Certes, cela peut ouvertement choquer : « je suce des queues /de façon innée » dit-elle, mais de préciser « sans plaisir particulier ». Elle s’absente dans un acte dit intime sans plaisir particulier. Et là son astuce par déni (enfin presque). Il faut donc toujours le lier entre deux eaux mais toujours résolument libre.
À la manière de Danielle Mémoire, elle entame la même fonction féminine « l’amour préside au chemin — il n’y a pas de chemin où il n’y a pas d’amour ». Sur ce chemin, ses poèmes créent des farces parfois rabelaisiennes. Ils inspirent une forme de fronde. Il suffit de la flamme d’une telle chandelle pour réchauffer, voire mettre encore le feu. Mais le tour est joué.

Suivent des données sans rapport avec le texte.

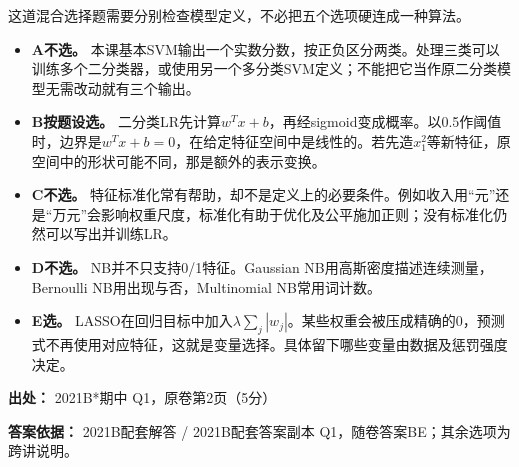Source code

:这道混合选择题需要分别检查模型定义，不必把五个选项硬连成一种算法。



\begin{itemize}

\item \textbf{A不选。} 本课基本SVM输出一个实数分数，按正负区分两类。处理三类可以训练多个二分类器，或使用另一个多分类SVM定义；不能把它当作原二分类模型无需改动就有三个输出。

\item \textbf{B按题设选。} 二分类LR先计算\(w^Tx+b\)，再经sigmoid变成概率。以0.5作阈值时，边界是\(w^Tx+b=0\)，在给定特征空间中是线性的。若先造\(x_1^2\)等新特征，原空间中的形状可能不同，那是额外的表示变换。

\item \textbf{C不选。} 特征标准化常有帮助，却不是定义上的必要条件。例如收入用“元”还是“万元”会影响权重尺度，标准化有助于优化及公平施加正则；没有标准化仍然可以写出并训练LR。

\item \textbf{D不选。} NB并不只支持0/1特征。Gaussian NB用高斯密度描述连续测量，Bernoulli NB用出现与否，Multinomial NB常用词计数。

\item \textbf{E选。} LASSO在回归目标中加入\(\lambda\sum_j|w_j|\)。某些权重会被压成精确的0，预测式不再使用对应特征，这就是变量选择。具体留下哪些变量由数据及惩罚强度决定。

\end{itemize}


\textbf{出处：} 2021B*期中 Q1，原卷第2页（5分）


\textbf{答案依据：} 2021B配套解答 / 2021B配套答案副本 Q1，随卷答案BE；其余选项为跨讲说明。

Sous forme de consécration, l’auteure finit par se lasser des égards. En fausse menteuse, elle laisse ses fomenteurs attendre une fin de non-recevoir sans cul-de-sac. Là, l’art poétique majeur de celle qui se plaint parfois de perdre son écriture, et ses pensées pornographiques. Facile pour elle (ajoute-t-elle) de ne savoir plus dire ce qu’elle veut jusqu’à avoir « un érotisme noir en horreur ». Néanmoins et suprême plaisir (de lecture), elle se veut solaire quitte à prétendre qu’à ses jeux la scène se vide mais d’en profiter pour « plagier des chants religieux ».

En résumé, Marie-Laure Dagoit reste une visionnaire au nom de la congélation amoureuse d’un règlement de compte dans ses textes parallaxes. Mais par sa verve érotique qui se veut déceptive, l’artiste image hors de l’image. Ce qui s’ouvrait se referme et s’enrobe. Suivant le vieil adage « il faut qu’une porte soit ouverte ou fermée ». Il s’agit donc — du moins en théorie — d’enterrer le cœur mais non en oublier ce qui le recouvre en objets du désir. L’auteure semble penser Si j’ôte mon chemisier que ferai-je de lui ? Tous ses livres répondent — mais de manière oblique. Sa double-face est sans miroir sinon hermétique du moins réservée.

Marie-Laure Dagoit (auteure et créatrice des Éditions (secrètes) Derrière la salle de bains) est là où Joyce Mansour s’est lassée. Demeure à l’inverse et ici, le factice et le joué. Bien parfois. Insidieusement. Mais l’amour des feintes n’ouvre pas à la promesse espérée. Le secret que les personnages féminins croient montrer se retourne comme un gant. Les mots galopent par-dessus leurs désirs. C’est un délice mais pas celui — bien sûr — que le voyeur escomptait. Dans chaque texte, il est un « Charles attend ».

Marie-Laure Dagoit, « Dans le mystère de la chambre 6 », WeekendPoetry, Rouen, septembre 2024, 85 €.